■ Work instruction: From the line containing "2: 12.700 ops/ms" down to the last line of the records below, restate each line word for word and leave out the rest.

(Stored data)

╭──

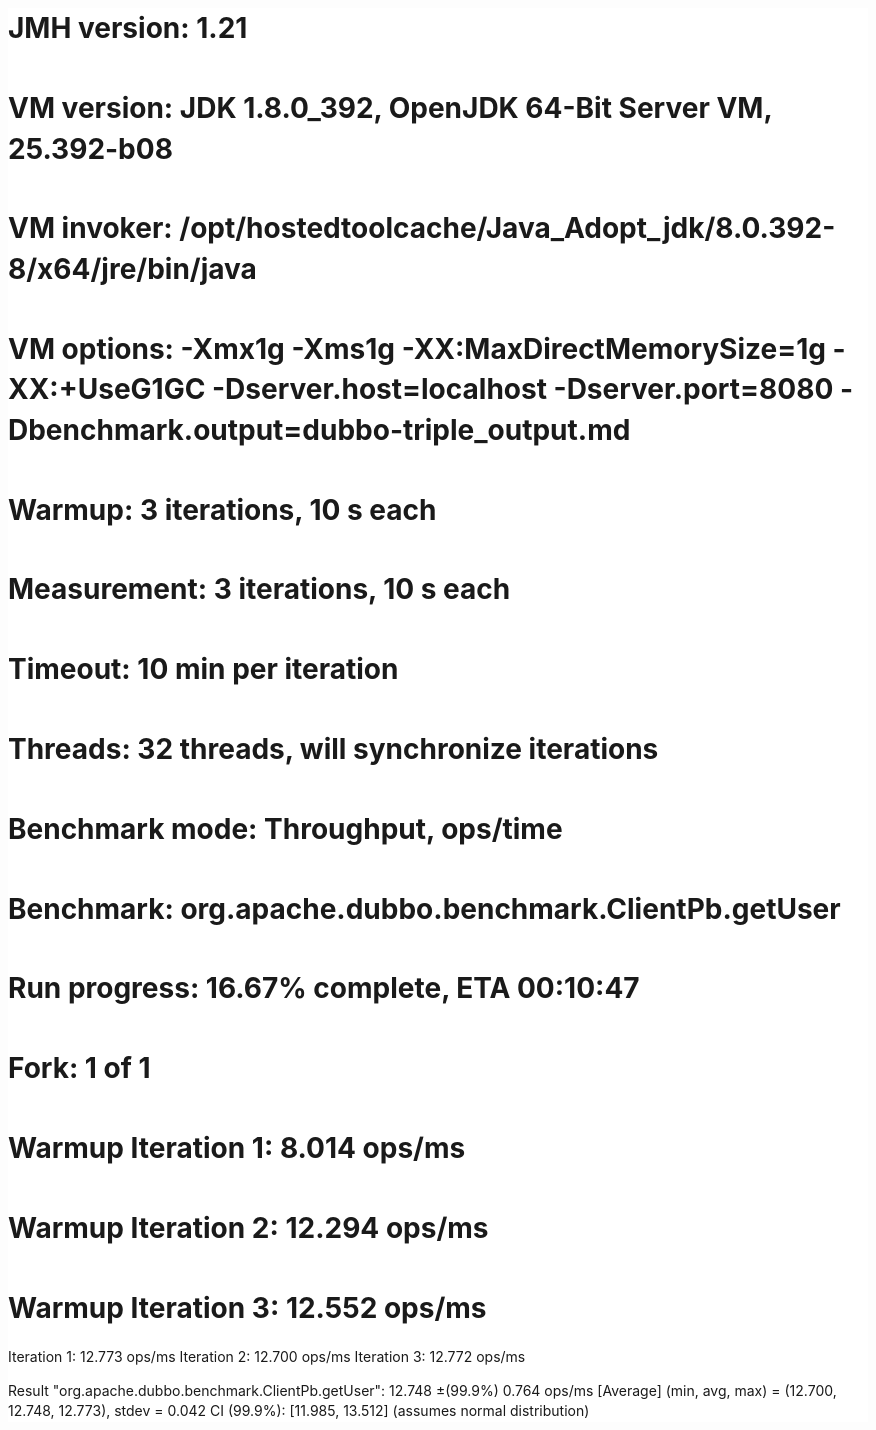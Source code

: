 
# JMH version: 1.21
# VM version: JDK 1.8.0_392, OpenJDK 64-Bit Server VM, 25.392-b08
# VM invoker: /opt/hostedtoolcache/Java_Adopt_jdk/8.0.392-8/x64/jre/bin/java
# VM options: -Xmx1g -Xms1g -XX:MaxDirectMemorySize=1g -XX:+UseG1GC -Dserver.host=localhost -Dserver.port=8080 -Dbenchmark.output=dubbo-triple_output.md
# Warmup: 3 iterations, 10 s each
# Measurement: 3 iterations, 10 s each
# Timeout: 10 min per iteration
# Threads: 32 threads, will synchronize iterations
# Benchmark mode: Throughput, ops/time
# Benchmark: org.apache.dubbo.benchmark.ClientPb.getUser

# Run progress: 16.67% complete, ETA 00:10:47
# Fork: 1 of 1
# Warmup Iteration   1: 8.014 ops/ms
# Warmup Iteration   2: 12.294 ops/ms
# Warmup Iteration   3: 12.552 ops/ms
Iteration   1: 12.773 ops/ms
Iteration   2: 12.700 ops/ms
Iteration   3: 12.772 ops/ms


Result "org.apache.dubbo.benchmark.ClientPb.getUser":
  12.748 ±(99.9%) 0.764 ops/ms [Average]
  (min, avg, max) = (12.700, 12.748, 12.773), stdev = 0.042
  CI (99.9%): [11.985, 13.512] (assumes normal distribution)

╰──

■ Response area:
Iteration   2: 12.700 ops/ms
Iteration   3: 12.772 ops/ms


Result "org.apache.dubbo.benchmark.ClientPb.getUser":
  12.748 ±(99.9%) 0.764 ops/ms [Average]
  (min, avg, max) = (12.700, 12.748, 12.773), stdev = 0.042
  CI (99.9%): [11.985, 13.512] (assumes normal distribution)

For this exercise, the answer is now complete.